From the data below, report how many lines contain the word "label", giving the number and nothing else.

Data to examine: Begin

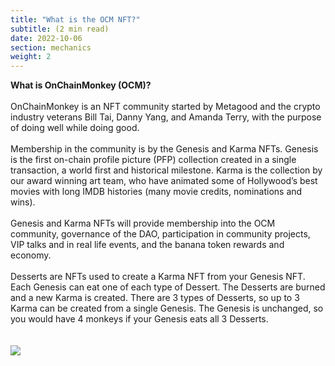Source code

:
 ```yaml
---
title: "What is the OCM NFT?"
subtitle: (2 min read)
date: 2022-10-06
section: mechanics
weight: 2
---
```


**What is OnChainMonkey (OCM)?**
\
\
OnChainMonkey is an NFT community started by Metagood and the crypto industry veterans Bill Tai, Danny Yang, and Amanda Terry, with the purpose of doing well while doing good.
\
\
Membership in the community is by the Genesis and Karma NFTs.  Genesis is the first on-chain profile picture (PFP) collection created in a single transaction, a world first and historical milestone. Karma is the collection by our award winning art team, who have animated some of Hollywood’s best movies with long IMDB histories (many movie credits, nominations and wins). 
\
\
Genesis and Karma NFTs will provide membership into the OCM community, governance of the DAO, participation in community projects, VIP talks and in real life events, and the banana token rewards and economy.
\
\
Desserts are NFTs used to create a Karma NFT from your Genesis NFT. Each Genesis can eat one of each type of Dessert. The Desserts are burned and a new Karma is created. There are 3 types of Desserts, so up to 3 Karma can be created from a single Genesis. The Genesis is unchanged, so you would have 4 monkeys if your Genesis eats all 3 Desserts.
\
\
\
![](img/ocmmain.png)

Data to examine: End
Data to examine: Begin

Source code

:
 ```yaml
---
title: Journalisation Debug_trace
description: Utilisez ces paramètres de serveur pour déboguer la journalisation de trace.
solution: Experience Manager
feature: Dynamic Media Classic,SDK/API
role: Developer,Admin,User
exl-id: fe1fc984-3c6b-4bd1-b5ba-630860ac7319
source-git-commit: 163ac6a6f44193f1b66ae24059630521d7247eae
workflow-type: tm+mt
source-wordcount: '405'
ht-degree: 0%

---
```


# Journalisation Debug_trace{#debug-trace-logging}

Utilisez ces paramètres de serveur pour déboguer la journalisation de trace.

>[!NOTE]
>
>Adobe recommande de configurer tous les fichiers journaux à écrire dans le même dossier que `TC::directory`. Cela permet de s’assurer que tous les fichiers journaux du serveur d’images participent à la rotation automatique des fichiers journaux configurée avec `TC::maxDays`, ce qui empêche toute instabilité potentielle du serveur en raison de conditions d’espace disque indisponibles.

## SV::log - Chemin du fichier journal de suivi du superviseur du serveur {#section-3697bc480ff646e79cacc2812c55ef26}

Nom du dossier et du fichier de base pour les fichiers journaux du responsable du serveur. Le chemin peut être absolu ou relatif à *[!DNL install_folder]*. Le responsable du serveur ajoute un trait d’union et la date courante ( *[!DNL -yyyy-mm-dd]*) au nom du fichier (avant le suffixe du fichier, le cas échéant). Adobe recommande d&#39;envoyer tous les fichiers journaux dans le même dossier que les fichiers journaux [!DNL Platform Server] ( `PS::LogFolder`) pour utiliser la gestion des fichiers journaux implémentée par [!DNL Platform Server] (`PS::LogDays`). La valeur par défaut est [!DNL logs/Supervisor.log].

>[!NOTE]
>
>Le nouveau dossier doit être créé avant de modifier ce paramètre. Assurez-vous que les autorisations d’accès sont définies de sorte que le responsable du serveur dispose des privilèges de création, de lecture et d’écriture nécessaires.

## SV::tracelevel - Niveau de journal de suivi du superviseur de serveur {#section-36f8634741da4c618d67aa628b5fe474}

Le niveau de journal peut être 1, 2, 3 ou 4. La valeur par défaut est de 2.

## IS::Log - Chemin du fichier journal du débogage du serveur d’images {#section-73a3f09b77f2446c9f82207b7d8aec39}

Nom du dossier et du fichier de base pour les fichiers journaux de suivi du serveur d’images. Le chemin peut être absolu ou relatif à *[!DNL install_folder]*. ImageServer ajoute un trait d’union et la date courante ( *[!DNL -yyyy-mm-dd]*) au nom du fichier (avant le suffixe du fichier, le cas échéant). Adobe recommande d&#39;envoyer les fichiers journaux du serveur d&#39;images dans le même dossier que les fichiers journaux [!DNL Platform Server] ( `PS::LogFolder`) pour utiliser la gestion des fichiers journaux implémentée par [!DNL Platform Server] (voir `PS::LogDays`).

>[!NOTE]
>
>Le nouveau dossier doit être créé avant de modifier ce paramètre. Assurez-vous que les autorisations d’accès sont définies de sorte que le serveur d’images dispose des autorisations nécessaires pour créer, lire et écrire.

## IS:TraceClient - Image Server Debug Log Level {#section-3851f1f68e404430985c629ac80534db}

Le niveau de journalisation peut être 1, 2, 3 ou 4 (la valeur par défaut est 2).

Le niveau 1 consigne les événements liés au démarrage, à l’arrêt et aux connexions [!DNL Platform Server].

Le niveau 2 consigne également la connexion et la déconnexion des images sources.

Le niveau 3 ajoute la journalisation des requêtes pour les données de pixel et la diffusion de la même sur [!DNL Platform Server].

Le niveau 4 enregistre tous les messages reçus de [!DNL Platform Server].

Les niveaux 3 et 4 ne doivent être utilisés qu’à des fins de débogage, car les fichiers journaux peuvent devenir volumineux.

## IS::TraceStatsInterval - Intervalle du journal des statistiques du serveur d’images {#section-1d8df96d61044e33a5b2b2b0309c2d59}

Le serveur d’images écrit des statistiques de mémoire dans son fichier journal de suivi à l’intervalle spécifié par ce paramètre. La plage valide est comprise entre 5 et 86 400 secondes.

Data to examine: End
Data to examine: Begin

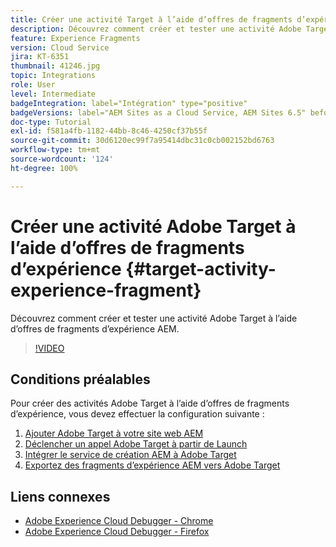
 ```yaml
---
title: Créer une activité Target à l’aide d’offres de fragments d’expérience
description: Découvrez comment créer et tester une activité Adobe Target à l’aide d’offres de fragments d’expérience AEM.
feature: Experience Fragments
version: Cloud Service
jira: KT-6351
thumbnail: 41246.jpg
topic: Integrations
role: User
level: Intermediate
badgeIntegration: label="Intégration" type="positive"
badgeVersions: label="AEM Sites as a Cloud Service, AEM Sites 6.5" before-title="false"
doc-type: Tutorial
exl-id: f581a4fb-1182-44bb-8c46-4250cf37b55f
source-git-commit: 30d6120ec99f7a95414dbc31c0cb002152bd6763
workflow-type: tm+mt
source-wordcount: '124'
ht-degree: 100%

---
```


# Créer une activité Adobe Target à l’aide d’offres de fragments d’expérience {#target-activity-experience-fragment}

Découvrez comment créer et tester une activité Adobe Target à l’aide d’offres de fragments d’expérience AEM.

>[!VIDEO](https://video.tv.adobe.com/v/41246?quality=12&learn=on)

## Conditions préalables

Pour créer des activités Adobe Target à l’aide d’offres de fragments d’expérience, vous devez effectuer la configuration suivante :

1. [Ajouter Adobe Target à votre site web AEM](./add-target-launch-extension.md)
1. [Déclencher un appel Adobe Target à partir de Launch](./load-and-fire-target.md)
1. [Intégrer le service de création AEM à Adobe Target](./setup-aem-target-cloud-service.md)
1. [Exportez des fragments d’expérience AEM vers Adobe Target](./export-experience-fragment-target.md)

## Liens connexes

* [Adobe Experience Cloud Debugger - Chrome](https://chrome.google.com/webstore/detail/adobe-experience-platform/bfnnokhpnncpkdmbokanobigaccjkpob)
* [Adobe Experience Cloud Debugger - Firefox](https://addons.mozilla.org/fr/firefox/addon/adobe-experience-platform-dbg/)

Data to examine: End

Response box:
2